Is the Earth Doomed Due to Planned Obsolescence?
Man is a clever species. Technology has allowed us to advance more than any other species before us. We sit as masters of our small blue planet. However we are not masters when it comes to ideas that are sustainable. With modern capitalism came the idea of planned obsolescence; the idea that designers should build into products a self-destruct mechanism. How did such a crazy idea come into being? What does it mean for the planet? And can we escape this circle of waste?
Where does the idea come from?
An idea is often marked with the symbol of a light bulb. The light bulb was also the first product that was purposely designed with flaws. The ever increasing life expectancy of light bulbs frightened bulb manufactures. It would of course stem demand. Demand and growth are key to our modern capitalism system. Demand and growth are dependent on our needs or perceived needs. A light bulb is quite a simple product with little need for new models. Therefore the bulb companies formed a cartel and agreed to limit the life of bulbs to 1000 hours. With this they secured the need that drove their business forward.
Apple’s iPod has been the focus of an environmental campaign due to its extremely short battery life. Image courtesy of Stay Free Magazine.
Today, designers purposefully limit the quality of products. Companies employ our best minds to create a product that fills the criteria that they demand and not what the consumer demands. If a printer manufacturer decides that a printer should print 20000 copies but then stop then the designer builds it to do that. Even if that means including a chip that records how many copies have been made and on the 20001 copy sends the error message that the printer has an internal error.
What does it mean for the Planet?
Would you really replace your printer every few years or you mobile phone every 6 months if it continued to work? OK Mobiles are something of a status symbol and many people replace them for the newest model, but boring products such as printers, radios or cookers are less likely to replaced before they go wrong. The resulting waste is of course deadly for the environment.
Electronic waste is one of the fastest growing sources of waste according to the UNEP. It is also an especially dangerous form of waste as it contains many heavy metals and toxic plastics. The rich world has found a place to put its electronic waste though: the developing world. They need computers too after all. The waste is often sent as used goods for resale however it is mostly just rubbish. Rubbish that is then “recycled” by the poor; recycled through burning the plastics away to get at the precious metals.
Can we escape this vicious circle of waste?
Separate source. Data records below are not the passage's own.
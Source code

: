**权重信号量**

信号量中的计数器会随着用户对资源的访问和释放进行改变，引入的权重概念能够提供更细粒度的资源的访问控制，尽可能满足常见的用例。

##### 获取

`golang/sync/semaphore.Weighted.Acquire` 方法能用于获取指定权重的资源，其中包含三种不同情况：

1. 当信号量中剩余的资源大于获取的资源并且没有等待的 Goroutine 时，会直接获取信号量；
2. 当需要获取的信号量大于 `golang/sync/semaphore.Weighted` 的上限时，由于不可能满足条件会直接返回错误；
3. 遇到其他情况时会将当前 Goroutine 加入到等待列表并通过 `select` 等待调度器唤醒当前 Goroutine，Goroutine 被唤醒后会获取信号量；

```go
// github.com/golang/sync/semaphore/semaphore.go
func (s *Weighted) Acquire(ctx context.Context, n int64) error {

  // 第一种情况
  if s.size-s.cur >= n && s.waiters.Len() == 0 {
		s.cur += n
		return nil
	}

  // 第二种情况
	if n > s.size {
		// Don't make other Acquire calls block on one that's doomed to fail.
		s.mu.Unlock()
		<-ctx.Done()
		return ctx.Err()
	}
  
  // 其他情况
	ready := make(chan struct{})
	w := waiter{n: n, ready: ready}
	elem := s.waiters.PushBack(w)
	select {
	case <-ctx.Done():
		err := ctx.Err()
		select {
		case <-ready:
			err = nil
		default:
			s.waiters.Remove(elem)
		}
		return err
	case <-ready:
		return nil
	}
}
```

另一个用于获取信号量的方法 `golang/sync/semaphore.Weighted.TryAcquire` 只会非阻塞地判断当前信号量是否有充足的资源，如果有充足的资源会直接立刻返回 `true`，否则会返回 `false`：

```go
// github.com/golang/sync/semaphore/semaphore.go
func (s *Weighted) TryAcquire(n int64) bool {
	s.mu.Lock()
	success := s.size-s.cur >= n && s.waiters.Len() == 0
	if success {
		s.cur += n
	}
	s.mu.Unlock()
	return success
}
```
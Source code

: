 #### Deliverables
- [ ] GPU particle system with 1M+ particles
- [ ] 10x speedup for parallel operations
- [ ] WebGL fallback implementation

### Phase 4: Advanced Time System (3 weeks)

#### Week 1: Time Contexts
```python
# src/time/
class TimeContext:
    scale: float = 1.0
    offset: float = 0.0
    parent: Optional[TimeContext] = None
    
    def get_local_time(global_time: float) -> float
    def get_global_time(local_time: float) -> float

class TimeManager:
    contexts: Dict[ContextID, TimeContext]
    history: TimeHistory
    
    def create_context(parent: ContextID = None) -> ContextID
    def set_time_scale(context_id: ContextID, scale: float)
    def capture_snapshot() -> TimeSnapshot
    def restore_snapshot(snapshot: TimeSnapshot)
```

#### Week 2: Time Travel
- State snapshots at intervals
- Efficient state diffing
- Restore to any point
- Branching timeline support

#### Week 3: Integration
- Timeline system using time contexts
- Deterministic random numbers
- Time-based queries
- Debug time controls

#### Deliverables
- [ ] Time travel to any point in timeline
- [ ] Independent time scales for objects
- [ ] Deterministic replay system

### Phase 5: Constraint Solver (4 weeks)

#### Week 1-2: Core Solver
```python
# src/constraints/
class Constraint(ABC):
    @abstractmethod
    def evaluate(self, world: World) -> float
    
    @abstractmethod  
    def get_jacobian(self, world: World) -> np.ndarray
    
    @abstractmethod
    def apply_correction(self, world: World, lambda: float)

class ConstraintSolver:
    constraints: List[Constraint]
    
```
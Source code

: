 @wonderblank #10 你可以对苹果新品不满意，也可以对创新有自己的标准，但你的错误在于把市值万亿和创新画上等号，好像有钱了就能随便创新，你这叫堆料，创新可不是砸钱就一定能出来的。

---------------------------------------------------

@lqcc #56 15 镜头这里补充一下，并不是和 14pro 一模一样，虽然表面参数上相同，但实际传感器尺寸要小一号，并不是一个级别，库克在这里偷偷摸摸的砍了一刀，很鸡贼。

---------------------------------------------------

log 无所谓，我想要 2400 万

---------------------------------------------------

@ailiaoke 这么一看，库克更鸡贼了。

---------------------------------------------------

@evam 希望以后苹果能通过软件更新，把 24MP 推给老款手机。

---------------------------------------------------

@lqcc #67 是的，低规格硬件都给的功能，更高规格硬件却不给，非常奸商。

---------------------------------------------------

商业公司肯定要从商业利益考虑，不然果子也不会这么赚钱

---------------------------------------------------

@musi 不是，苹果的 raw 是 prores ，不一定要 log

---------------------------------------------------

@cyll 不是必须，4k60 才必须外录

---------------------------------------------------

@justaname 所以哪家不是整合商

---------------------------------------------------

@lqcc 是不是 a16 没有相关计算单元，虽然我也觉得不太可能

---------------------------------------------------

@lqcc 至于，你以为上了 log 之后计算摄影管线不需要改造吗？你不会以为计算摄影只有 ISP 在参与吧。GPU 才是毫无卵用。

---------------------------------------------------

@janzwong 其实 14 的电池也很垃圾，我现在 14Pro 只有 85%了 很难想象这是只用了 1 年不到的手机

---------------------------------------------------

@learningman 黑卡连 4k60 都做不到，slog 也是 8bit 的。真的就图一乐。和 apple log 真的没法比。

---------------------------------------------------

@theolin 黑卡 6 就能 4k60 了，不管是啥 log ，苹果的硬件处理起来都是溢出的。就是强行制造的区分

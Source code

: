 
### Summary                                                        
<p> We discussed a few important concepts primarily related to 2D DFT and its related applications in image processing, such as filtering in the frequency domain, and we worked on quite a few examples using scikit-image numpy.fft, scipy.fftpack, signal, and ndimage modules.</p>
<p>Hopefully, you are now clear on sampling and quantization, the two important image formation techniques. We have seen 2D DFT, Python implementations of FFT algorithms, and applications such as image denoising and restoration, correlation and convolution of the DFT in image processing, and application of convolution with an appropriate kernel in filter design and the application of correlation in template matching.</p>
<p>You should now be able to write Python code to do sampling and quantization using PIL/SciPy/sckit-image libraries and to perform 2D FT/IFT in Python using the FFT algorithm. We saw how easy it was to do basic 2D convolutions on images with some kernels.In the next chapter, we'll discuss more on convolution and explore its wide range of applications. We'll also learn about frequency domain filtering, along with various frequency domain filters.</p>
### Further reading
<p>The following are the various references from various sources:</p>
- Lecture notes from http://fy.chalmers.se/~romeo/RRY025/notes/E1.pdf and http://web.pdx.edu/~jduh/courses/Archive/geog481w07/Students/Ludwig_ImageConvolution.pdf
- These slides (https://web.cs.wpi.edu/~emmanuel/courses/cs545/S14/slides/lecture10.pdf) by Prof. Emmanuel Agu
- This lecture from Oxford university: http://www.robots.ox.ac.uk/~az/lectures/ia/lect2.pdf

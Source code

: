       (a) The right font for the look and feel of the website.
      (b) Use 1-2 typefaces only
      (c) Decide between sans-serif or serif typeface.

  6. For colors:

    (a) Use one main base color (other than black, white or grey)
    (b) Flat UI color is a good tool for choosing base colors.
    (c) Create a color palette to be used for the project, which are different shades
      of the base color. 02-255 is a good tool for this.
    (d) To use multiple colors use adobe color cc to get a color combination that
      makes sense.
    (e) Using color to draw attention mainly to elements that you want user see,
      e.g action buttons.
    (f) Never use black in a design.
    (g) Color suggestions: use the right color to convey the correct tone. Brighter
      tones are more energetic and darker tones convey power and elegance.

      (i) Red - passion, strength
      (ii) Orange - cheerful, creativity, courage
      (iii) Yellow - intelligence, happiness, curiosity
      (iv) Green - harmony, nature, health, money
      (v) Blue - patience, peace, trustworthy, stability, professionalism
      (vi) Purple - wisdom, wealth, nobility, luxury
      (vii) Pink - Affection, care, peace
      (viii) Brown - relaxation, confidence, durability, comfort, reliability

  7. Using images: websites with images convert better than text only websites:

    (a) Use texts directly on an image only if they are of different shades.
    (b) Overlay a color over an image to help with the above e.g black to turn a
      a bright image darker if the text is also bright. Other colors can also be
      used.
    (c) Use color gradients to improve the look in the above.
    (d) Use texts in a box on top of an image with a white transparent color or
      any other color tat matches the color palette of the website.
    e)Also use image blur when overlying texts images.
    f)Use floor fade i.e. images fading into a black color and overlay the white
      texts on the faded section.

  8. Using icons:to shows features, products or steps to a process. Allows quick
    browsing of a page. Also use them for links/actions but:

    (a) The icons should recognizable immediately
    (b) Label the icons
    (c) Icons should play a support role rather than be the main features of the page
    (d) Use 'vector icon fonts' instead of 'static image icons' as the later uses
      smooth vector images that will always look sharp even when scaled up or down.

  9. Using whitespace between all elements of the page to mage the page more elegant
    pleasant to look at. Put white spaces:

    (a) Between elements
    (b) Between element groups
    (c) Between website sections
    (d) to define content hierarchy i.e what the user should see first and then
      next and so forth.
We can escape this waste and the answer is removing the incentives for planned obsolescence. Taxing carbon for example, forcing companies to deal with the waste they create and setting standards. Taxing carbon will result in companies being forced to pay more for the creation of products. The cost will be passed onto the consumer but the consumer will start paying more attention to how long something lasts. Forcing companies to recycle their waste also makes them less likely to build things to break as it shifts the cost from the planet to the producer. Setting standards are also a very effective way to make quality products. Japan’s law on energy efficiency standards is a model for the world. The best in class become the minimum requirement for all future produced products.
Planned obsolescence is only a good idea on a planet with unlimited resources and even then it is a massive waste producing concept. We cannot afford this policy just to encourage growth, as it results in over proportional damage to both the planet and the consumer.